Input data:
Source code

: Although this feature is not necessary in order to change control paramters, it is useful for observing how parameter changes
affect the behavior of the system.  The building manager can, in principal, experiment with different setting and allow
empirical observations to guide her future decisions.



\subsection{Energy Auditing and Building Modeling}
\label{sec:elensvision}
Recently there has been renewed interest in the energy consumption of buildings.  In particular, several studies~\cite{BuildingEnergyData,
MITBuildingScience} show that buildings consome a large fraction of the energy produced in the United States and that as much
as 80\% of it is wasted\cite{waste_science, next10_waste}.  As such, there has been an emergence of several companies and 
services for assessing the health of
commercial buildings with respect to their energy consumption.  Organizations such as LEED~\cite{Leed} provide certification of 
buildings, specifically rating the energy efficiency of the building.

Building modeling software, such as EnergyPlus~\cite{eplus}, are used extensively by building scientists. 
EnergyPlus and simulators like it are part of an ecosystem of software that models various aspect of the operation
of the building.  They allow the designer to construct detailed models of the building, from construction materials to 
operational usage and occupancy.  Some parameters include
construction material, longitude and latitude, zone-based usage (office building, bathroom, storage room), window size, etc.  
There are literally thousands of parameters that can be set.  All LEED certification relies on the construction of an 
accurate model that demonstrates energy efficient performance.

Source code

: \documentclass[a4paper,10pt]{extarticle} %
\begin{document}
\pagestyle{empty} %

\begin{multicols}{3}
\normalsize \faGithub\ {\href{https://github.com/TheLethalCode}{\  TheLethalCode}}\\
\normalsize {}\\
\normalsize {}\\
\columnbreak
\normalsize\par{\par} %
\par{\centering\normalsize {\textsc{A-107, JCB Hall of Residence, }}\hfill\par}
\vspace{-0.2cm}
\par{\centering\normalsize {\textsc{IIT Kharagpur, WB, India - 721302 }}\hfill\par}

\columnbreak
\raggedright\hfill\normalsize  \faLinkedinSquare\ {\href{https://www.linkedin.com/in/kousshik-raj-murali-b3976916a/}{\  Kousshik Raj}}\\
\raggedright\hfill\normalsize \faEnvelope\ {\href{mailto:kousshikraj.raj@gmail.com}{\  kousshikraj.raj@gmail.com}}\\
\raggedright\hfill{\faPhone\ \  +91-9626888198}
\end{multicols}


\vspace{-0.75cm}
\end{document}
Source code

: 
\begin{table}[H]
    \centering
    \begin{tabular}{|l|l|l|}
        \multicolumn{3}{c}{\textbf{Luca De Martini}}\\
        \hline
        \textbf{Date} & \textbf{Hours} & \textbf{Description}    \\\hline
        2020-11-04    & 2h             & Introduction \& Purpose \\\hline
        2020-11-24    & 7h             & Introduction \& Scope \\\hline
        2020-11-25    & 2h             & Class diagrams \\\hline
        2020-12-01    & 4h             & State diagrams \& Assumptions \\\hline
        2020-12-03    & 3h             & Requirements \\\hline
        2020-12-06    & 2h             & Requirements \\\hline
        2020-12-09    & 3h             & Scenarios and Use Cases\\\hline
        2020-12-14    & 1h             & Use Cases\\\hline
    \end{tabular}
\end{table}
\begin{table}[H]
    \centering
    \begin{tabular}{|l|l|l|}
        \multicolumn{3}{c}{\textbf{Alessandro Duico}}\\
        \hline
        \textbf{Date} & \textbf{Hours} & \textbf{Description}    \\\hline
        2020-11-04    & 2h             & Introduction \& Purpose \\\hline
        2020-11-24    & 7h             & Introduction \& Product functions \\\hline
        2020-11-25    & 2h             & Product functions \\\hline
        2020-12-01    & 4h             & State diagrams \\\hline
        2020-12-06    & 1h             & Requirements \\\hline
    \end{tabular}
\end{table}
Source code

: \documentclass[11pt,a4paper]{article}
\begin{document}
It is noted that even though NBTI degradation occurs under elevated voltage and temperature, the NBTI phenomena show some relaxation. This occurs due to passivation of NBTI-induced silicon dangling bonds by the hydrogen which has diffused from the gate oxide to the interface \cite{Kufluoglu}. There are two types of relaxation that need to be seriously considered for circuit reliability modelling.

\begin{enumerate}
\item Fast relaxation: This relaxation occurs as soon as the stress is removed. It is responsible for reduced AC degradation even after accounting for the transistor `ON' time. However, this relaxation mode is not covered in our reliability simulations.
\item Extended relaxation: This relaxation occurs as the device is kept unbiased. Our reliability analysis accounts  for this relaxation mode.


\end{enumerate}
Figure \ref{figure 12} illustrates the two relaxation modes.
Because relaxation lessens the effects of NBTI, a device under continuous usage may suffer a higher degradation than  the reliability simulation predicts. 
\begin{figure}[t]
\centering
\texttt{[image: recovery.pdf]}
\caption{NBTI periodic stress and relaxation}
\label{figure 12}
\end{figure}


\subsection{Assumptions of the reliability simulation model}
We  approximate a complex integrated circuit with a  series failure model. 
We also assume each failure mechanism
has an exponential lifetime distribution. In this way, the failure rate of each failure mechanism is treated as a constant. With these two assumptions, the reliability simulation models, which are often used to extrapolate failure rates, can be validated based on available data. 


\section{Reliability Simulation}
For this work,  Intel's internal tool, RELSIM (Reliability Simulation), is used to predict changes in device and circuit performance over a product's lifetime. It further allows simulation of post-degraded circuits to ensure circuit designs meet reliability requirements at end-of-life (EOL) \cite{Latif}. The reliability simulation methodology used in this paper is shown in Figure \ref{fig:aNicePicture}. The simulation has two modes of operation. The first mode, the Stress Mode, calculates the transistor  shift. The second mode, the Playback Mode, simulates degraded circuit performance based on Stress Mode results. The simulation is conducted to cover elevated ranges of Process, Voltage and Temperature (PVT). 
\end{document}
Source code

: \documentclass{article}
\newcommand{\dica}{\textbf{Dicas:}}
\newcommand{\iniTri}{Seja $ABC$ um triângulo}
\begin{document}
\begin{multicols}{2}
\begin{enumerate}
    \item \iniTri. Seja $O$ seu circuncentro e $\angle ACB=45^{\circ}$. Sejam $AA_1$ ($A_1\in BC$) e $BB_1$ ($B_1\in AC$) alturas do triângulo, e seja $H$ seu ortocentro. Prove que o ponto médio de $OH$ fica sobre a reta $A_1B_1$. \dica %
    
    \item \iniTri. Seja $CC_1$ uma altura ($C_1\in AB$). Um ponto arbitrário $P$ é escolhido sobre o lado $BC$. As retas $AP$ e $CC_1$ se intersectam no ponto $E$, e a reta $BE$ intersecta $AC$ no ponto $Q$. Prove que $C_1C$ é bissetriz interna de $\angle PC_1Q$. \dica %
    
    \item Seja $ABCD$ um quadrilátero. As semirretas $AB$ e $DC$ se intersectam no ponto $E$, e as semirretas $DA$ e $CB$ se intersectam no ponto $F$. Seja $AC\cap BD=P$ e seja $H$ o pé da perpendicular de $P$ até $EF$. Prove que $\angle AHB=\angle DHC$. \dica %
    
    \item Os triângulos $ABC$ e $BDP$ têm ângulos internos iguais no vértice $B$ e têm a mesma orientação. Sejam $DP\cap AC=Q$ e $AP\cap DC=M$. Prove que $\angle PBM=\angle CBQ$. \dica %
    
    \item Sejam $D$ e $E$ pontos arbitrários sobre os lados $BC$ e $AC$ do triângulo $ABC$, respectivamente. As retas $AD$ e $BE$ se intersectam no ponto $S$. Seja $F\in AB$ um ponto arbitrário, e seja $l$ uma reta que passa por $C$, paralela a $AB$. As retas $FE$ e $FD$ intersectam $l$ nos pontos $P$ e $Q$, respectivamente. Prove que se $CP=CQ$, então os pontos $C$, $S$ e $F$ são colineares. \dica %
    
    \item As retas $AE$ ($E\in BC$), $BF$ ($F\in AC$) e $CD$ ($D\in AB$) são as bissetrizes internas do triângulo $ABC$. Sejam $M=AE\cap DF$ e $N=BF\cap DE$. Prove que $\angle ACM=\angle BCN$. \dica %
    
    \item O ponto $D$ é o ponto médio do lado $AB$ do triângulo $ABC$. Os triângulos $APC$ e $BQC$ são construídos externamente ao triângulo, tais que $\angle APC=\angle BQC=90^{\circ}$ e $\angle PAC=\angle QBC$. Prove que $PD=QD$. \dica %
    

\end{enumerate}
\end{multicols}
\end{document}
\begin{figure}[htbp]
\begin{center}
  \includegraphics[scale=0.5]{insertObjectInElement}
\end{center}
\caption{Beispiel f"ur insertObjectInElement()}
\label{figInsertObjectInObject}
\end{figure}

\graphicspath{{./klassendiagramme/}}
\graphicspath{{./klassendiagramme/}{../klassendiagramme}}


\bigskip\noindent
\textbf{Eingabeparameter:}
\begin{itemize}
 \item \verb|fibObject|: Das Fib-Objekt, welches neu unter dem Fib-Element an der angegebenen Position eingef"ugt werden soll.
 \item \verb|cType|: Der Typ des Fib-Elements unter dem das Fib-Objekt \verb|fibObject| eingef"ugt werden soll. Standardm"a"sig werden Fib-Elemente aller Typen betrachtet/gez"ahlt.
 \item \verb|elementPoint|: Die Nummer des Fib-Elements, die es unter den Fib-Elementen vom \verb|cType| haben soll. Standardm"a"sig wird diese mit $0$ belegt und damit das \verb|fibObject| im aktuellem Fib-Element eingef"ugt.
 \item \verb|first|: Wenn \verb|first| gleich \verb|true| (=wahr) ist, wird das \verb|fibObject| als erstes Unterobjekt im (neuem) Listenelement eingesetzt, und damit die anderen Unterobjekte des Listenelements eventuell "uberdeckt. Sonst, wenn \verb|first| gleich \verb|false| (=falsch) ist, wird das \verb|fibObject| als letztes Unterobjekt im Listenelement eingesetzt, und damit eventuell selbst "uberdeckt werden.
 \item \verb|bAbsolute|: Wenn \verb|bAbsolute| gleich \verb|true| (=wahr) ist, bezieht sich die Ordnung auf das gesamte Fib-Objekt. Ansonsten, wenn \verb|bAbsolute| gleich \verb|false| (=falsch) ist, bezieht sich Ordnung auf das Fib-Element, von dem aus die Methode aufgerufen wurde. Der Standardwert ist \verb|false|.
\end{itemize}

Your assignment:
Show every line in the entries where the string "https" occurs.

Problem solution:
\normalsize \faGithub\ {\href{https://github.com/TheLethalCode}{\  TheLethalCode}}\\
\raggedright\hfill\normalsize  \faLinkedinSquare\ {\href{https://www.linkedin.com/in/kousshik-raj-murali-b3976916a/}{\  Kousshik Raj}}\\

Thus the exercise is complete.